Les journalistes sont les premières victimes de cette répression. Déjà en 2007, la chaîne de télévision la plus populaire du pays, RTVC, avait disparu des ondes parce qu’elle avait refusé d’infléchir à la ligne éditoriale imposée par le gouvernement [cette fermeture avait provoqué un véritable tollé au Venezuela, dénoncé par Reporters sans frontières, NDLR]. La censure n’est donc pas nouvelle, mais ces deux dernières années, nous avons remarqué de plus en plus de cas où les autorités s’en prennent personnellement à des journalistes, et non plus au média dans son ensemble.

En 2015, 16 journalistes ont été détenus pendant plus de deux jours alors qu’ils étaient en reportage. Des vols de matériels, commis par la police ont également été enregistrés. Il y a même une journaliste, Nazareth Montilla, sur laquelle la police a braqué une arme parce qu’elle filmait… une file de consommateurs attendant l’ouverture d’un magasin pour s’approvisionner pendant les pénuries ! Elle a été placée en détention puis libérée… après avoir supprimé sa vidéo.

"Une femme a été détenue six mois pour des tweets"

Les journalistes arrêtés ou menacés sont souvent accusés d’incitation à la violence. Ce n’est pas le cas de Braulio Jatar, on l’accuse de tout autre chose, comme pour brouiller les pistes. Mais personne n’est dupe. À force d’intimidation, de nombreux médias nationaux sont devenus très consensuels et beaucoup de journalistes nous disent qu’ils ont accès à plus d’informations en lisant la presse étrangère.

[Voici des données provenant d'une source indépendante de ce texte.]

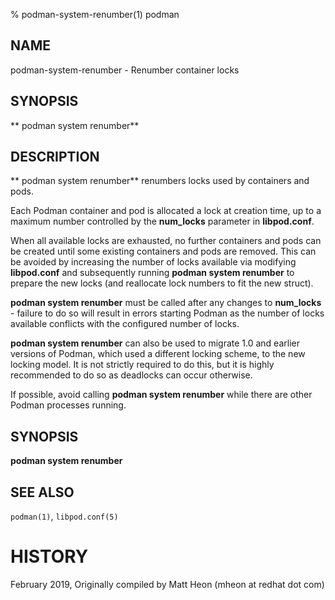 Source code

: % podman-system-renumber(1) podman

## NAME
podman\-system\-renumber - Renumber container locks

## SYNOPSIS
** podman system renumber**

## DESCRIPTION
** podman system renumber** renumbers locks used by containers and pods.

Each Podman container and pod is allocated a lock at creation time, up to a maximum number controlled by the **num_locks** parameter in **libpod.conf**.

When all available locks are exhausted, no further containers and pods can be created until some existing containers and pods are removed. This can be avoided by increasing the number of locks available via modifying **libpod.conf** and subsequently running **podman system renumber** to prepare the new locks (and reallocate lock numbers to fit the new struct).

**podman system renumber** must be called after any changes to **num_locks** - failure to do so will result in errors starting Podman as the number of locks available conflicts with the configured number of locks.

**podman system renumber** can also be used to migrate 1.0 and earlier versions of Podman, which used a different locking scheme, to the new locking model. It is not strictly required to do this, but it is highly recommended to do so as deadlocks can occur otherwise.

If possible, avoid calling **podman system renumber** while there are other Podman processes running.

## SYNOPSIS
**podman system renumber**

## SEE ALSO
`podman(1)`, `libpod.conf(5)`

# HISTORY
February 2019, Originally compiled by Matt Heon (mheon at redhat dot com)
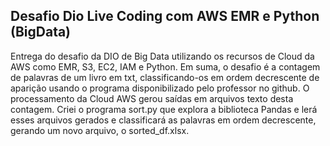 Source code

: ## Desafio Dio Live Coding com AWS EMR e Python (BigData)
Entrega do desafio da DIO de Big Data utilizando os recursos de Cloud da AWS como EMR, S3, EC2, IAM e Python.
Em suma, o desafio é a contagem de palavras de um livro em txt, classificando-os em ordem decrescente de aparição usando o programa disponibilizado pelo professor no github.
O processamento da Cloud AWS gerou saídas em arquivos texto desta contagem.
Criei o programa sort.py que explora a biblioteca Pandas e lerá esses arquivos gerados e classificará as palavras em ordem decrescente, gerando um novo arquivo, o sorted_df.xlsx.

Les Vénézuéliens tentent alors de s’informer via les réseaux sociaux. Mais c’est tout aussi dangereux. En 2015, une femme a été détenue six mois parce qu’elle postait des messages critiques envers le gouvernement sur Twitter. C’était la septième personne dans ce cas.

Mercredi, la sœur du journaliste a exprimé son inquiétude dans la presse locale, affirmant : "Si la pression internationale redescend, Braulio ira pourrir en prison".

Ce jeudi, le vice-président du gouvernement a rappelé que le journaliste doit "rendre des comptes à la Justice", sans donner plus de précisions sur les chefs d’accusation qui pèsent sur lui.

Reporters sans frontières classait en 2015 le Venezuela à la 137e position sur 180 dans son classement mondial de la liberté de la presse. Soit deux places plus bas qu’en 2014.